Mas então já que o jongo foi registrado como patrimônio imaterial do mundo, o que ele perpetua afinal? Quais são seus valores e estrutura que mantêm vivas forças vitais que nos fazem mover em direção da felicidade e da liberdade, como bem comprovou Tia Maria? Os jongueiros, futuristas, sempre preservaram as naturezas, humana e biológica, analógicas, mesmo com a migração de ex-escravizados das fazendas de café do Vale do Paraíba para os centros urbanos. Essa relação com a natureza está nas letras, nas histórias de família, nas lendas, no dia a dia, na medicina, nas receitas. Enquanto discutimos Previdência Social, os jongueiros já estavam desde o século 18 cultivando a terra e a solidariedade rumo ao século 22. Num mundo em que a presença real e os encontros se tornam cada vez mais raros, dando espaço para uma virtualidade que relativiza a história e a ciência, o jongo é tecnologia de ponta para a produção de alegria e preservação da memória do pais. A alegria como resistência. A roda e sua horizontalidade e a festa como dispositivo do encontro vão criando laços, deixando lastros, saudade, vontade de se encontrar mais uma vez pra bater tambor, bater palma, cantar junto, alto, com a força do abdômen e a voz do coração. O jongo é terapêutico, é instrumento para saúde, tonifica músculos e afetos.
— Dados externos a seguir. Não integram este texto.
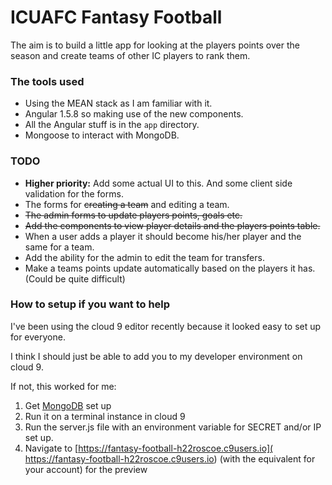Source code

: # ICUAFC Fantasy Football

The aim is to build a little app for looking at the players points
over the season and create teams of other IC players to rank them.

### The tools used

* Using the MEAN stack as I am familiar with it.
* Angular 1.5.8 so making use of the new components.
* All the Angular stuff is in the `app` directory.
* Mongoose to interact with MongoDB.

### TODO

* __Higher priority:__ Add some actual UI to this. And some client side validation for the forms.
* The forms for ~~creating a team~~ and editing a team.
* ~~The admin forms to update players points, goals etc.~~
* ~~Add the components to view player details and the players points table.~~
* When a user adds a player it should become his/her player and the same for a team.
* Add the ability for the admin to edit the team for transfers.
* Make a teams points update automatically based on the players it has. (Could be quite difficult)

### How to setup if you want to help

I've been using the cloud 9 editor recently because it looked easy to set up for everyone.

I think I should just be able to add you to my developer environment on cloud 9.

If not, this worked for me:

1. Get [MongoDB](https://community.c9.io/t/setting-up-mongodb/1717) set up
2. Run it on a terminal instance in cloud 9
3. Run the server.js file with an environment variable for SECRET and/or IP set up.
4. Navigate to [https://fantasy-football-h22roscoe.c9users.io]( https://fantasy-football-h22roscoe.c9users.io)
  (with the equivalent for your account) for the preview

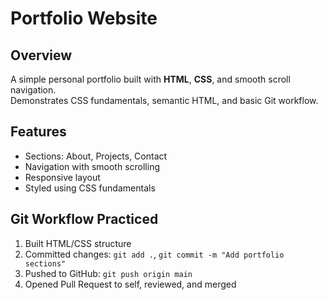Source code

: # Portfolio Website

## Overview

A simple personal portfolio built with **HTML**, **CSS**, and smooth scroll navigation.  
Demonstrates CSS fundamentals, semantic HTML, and basic Git workflow.

## Features

- Sections: About, Projects, Contact
- Navigation with smooth scrolling
- Responsive layout
- Styled using CSS fundamentals

## Git Workflow Practiced

1. Built HTML/CSS structure
2. Committed changes: `git add .`, `git commit -m "Add portfolio sections"`
3. Pushed to GitHub: `git push origin main`
4. Opened Pull Request to self, reviewed, and merged
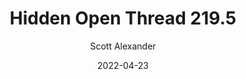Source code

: ---
layout: podcast
title: "Hidden Open Thread 219.5"
author: Scott Alexander
description: https://astralcodexten.substack.com/p/hidden-open-thread-2195
date: 2022-04-23
length: 35916
duration: 9
guid: hidden-open-thread-2195
---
Considerado uma dança lasciva, o ritmo e a umbigada fazia casais dançarem juntos, suarem, rirem, se encostarem, se olharem, flertarem… o jongo vai dando vontade de permanecer em estado de graça e dançar até de manhã, gestando futuro.
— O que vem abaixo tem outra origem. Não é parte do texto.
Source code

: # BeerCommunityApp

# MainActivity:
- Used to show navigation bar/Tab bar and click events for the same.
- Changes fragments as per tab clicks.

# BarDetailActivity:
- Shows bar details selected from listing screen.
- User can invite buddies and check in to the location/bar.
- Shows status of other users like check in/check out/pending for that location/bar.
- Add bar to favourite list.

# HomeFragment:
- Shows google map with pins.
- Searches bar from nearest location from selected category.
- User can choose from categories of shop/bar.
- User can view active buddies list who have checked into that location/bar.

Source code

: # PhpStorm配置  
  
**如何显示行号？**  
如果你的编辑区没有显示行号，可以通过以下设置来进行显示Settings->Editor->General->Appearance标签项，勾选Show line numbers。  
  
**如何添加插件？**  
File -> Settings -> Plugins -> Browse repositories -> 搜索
Foi a partir de todo esse complexo cultural que o Jongo da Serrinha criou há cerca de 60 anos um grupo artístico e há 20 anos uma ONG para emprestar suas tecnologias para a educação popular e para a arte. Agora temos mais a benção e o legado de Tia Maria para seguir com esta caminhada. E seguiremos. Mais fortes.
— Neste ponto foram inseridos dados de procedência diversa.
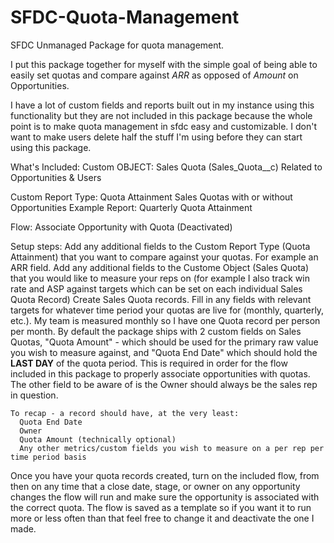# SFDC-Quota-Management
SFDC Unmanaged Package for quota management.


I put this package together for myself with the simple goal of being able to easily set quotas and compare against *ARR* as opposed of *Amount* on Opportunities. 

I have a lot of custom fields and reports built out in my instance using this functionality but they are not included in this package because the whole point is to make quota management in sfdc easy and customizable. I don't want to make users delete half the stuff I'm using before they can start using this package.

What's Included:
  Custom OBJECT:      Sales Quota (Sales_Quota__c)
                      Related to Opportunities & Users
                  
  Custom Report Type: Quota Attainment
                          Sales Quotas with or without Opportunities
  Example Report:     Quarterly Quota Attainment
  
  Flow:               Associate Opportunity with Quota (Deactivated)
  
Setup steps:
  Add any additional fields to the Custom Report Type (Quota Attainment) that you want to compare against your quotas. For example an ARR field.
  Add any additional fields to the Custome Object (Sales Quota) that you would like to measure your reps on (for example I also track win rate and ASP against targets which can be set on each individual Sales Quota Record)
  Create Sales Quota records.
    Fill in any fields with relevant targets for whatever time period your quotas are live for (monthly, quarterly, etc.). My team is measured monthly so I have one Quota record per person per month. By default the package ships with 2 custom fields on Sales Quotas, "Quota Amount" - which should be used for the primary raw value you wish to measure against, and "Quota End Date" which should hold the **LAST DAY** of the quota period. This is required in order for the flow included in this package to properly associate opportunities with quotas. The other field to be aware of is the Owner should always be the sales rep in question. 
    
    To recap - a record should have, at the very least:
      Quota End Date
      Owner
      Quota Amount (technically optional)
      Any other metrics/custom fields you wish to measure on a per rep per time period basis

Once you have your quota records created, turn on the included flow, from then on any time that a close date, stage, or owner on any opportunity changes the flow will run and make sure the opportunity is associated with the correct quota. The flow is saved as a template so if you want it to run more or less often than that feel free to change it and deactivate the one I made.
Saravá jogueiro velho! Saravá jongueiro novo!
Axé!
* Dyonne Boy é artista, ativista, gestora, formada em Comunicação Social pela PucRio e Mestre em Projetos Sociais e Bens Culturais pela FGB-RJ e em dança contemporânea pela Escola Angel Vianna. Desde 1998 trabalha no Jongo da Serrimha como coordenadora executiva. Participa dos movimentos OcupaMincRJ e Reage, artista!.